## WORK TASK:
Give again, word for word, every line below from the one that has "Transcript reconstruction and" through the one that has "#### Updated", both included, and no others.
┌──
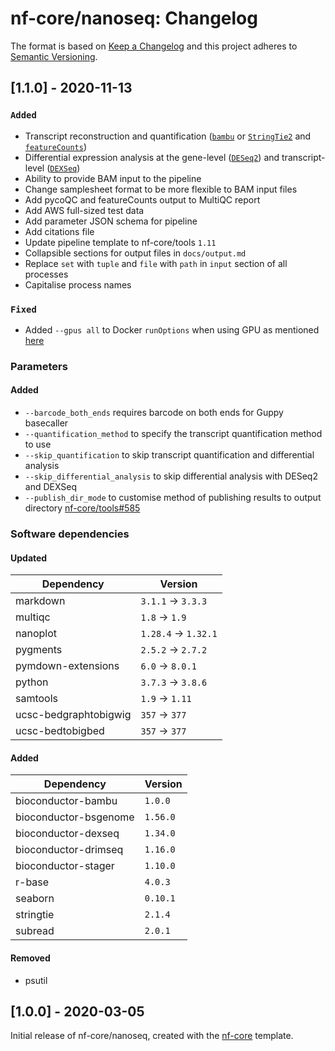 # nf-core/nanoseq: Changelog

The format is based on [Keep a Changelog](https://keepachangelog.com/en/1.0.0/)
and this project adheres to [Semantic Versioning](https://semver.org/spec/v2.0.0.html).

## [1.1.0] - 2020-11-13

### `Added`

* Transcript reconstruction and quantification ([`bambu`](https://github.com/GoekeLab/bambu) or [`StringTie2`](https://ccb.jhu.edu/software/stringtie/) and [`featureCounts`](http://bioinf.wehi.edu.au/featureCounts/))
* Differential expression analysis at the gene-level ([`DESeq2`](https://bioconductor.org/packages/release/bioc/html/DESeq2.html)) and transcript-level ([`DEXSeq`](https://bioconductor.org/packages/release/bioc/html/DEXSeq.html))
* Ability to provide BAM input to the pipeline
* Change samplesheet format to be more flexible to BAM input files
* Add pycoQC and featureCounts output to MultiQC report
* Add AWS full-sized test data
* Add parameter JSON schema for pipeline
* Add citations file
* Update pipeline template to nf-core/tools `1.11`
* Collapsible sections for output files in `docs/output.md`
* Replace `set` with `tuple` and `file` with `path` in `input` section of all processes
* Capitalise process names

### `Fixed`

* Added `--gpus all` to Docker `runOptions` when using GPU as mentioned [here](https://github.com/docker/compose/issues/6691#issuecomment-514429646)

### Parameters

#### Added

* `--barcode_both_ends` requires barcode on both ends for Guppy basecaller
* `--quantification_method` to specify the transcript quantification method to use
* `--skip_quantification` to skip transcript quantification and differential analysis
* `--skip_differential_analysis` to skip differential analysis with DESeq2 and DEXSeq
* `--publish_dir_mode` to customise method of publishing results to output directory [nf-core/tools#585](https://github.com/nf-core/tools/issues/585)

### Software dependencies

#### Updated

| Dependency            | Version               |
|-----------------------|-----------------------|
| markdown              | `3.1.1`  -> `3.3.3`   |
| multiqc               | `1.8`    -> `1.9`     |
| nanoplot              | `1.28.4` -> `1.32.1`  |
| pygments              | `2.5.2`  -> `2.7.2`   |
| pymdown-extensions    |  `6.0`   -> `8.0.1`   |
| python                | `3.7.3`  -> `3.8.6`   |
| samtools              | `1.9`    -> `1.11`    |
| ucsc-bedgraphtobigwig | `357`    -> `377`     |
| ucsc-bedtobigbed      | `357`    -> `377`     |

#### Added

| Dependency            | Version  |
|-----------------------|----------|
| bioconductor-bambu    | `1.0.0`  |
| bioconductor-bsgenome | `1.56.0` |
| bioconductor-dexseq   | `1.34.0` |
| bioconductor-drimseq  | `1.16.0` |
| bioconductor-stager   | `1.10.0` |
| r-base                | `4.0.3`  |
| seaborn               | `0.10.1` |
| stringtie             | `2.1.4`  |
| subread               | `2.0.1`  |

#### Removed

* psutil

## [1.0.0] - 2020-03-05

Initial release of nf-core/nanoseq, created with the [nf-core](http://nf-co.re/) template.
└──
┌──
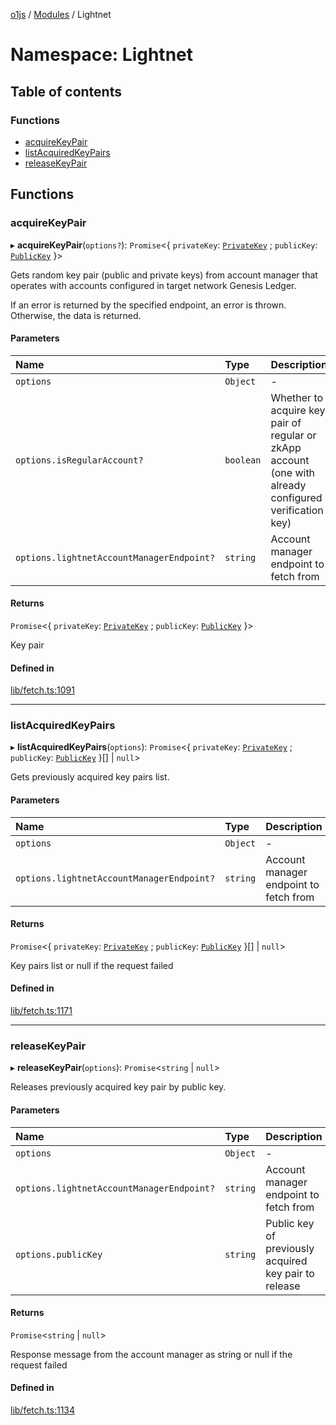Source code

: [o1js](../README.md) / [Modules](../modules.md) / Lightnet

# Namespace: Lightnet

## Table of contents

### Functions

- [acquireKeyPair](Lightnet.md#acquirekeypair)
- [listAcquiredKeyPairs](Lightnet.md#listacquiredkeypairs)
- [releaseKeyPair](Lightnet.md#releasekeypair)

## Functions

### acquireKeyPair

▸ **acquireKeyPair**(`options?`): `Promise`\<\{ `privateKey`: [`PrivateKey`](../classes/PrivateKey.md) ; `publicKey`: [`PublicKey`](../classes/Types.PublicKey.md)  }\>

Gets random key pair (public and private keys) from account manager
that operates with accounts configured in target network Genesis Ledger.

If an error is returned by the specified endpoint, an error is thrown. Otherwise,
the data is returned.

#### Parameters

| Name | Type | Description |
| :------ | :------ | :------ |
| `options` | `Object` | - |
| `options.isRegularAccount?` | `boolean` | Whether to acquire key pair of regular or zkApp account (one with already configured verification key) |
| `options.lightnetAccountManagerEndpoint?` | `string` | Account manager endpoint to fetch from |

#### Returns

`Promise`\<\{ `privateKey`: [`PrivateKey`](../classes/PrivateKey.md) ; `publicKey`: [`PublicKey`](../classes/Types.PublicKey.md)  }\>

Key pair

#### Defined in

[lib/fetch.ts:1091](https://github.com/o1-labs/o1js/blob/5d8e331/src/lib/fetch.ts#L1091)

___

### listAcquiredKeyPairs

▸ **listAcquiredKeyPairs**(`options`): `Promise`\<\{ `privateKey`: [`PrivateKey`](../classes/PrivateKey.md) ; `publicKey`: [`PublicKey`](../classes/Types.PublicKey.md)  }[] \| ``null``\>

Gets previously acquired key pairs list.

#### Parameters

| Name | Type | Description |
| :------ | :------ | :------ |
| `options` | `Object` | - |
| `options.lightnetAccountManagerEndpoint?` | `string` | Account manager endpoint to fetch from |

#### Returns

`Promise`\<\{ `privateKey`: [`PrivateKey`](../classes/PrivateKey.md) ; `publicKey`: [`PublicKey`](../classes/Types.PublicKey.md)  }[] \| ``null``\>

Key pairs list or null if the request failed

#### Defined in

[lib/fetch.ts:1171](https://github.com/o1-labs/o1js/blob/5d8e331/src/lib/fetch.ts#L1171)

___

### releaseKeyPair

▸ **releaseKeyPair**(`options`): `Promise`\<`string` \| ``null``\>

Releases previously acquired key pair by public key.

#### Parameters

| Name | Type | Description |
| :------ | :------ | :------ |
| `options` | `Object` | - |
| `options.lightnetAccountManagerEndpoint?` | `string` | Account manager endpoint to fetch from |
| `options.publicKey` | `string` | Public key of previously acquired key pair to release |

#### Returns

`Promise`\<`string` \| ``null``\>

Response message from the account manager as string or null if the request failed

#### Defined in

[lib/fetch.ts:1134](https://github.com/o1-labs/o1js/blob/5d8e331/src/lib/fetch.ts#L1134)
└──
┌──
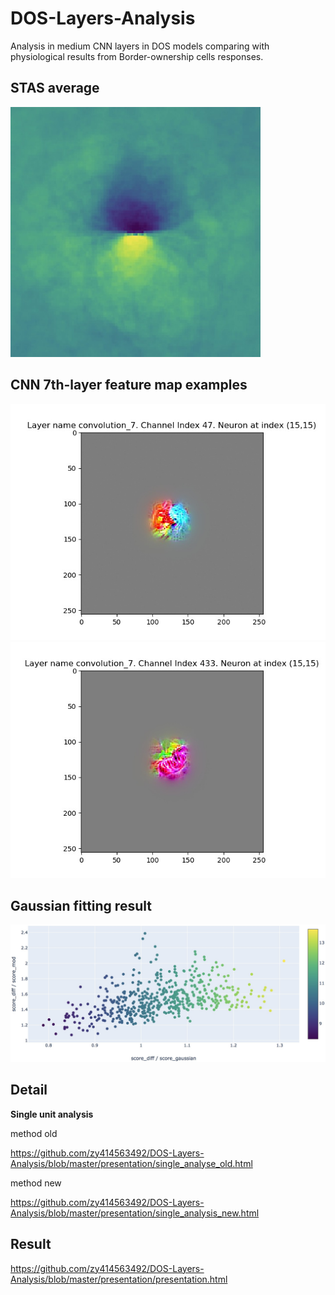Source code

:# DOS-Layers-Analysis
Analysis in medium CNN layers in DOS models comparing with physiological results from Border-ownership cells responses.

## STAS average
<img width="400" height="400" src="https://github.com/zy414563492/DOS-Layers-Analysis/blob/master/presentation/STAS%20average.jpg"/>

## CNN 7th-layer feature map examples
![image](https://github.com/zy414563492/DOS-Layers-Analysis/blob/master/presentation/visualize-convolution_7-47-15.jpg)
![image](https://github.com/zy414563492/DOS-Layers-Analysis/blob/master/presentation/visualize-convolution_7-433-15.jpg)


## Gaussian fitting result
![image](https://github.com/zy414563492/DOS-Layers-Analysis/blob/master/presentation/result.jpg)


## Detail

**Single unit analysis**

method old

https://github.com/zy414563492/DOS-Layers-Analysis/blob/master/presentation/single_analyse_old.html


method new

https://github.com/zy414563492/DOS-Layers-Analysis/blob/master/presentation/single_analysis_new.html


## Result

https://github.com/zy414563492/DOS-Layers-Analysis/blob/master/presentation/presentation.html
└──
## RESULT BELOW:
* Transcript reconstruction and quantification ([`bambu`](https://github.com/GoekeLab/bambu) or [`StringTie2`](https://ccb.jhu.edu/software/stringtie/) and [`featureCounts`](http://bioinf.wehi.edu.au/featureCounts/))
* Differential expression analysis at the gene-level ([`DESeq2`](https://bioconductor.org/packages/release/bioc/html/DESeq2.html)) and transcript-level ([`DEXSeq`](https://bioconductor.org/packages/release/bioc/html/DEXSeq.html))
* Ability to provide BAM input to the pipeline
* Change samplesheet format to be more flexible to BAM input files
* Add pycoQC and featureCounts output to MultiQC report
* Add AWS full-sized test data
* Add parameter JSON schema for pipeline
* Add citations file
* Update pipeline template to nf-core/tools `1.11`
* Collapsible sections for output files in `docs/output.md`
* Replace `set` with `tuple` and `file` with `path` in `input` section of all processes
* Capitalise process names

### `Fixed`

* Added `--gpus all` to Docker `runOptions` when using GPU as mentioned [here](https://github.com/docker/compose/issues/6691#issuecomment-514429646)

### Parameters

#### Added

* `--barcode_both_ends` requires barcode on both ends for Guppy basecaller
* `--quantification_method` to specify the transcript quantification method to use
* `--skip_quantification` to skip transcript quantification and differential analysis
* `--skip_differential_analysis` to skip differential analysis with DESeq2 and DEXSeq
* `--publish_dir_mode` to customise method of publishing results to output directory [nf-core/tools#585](https://github.com/nf-core/tools/issues/585)

### Software dependencies

#### Updated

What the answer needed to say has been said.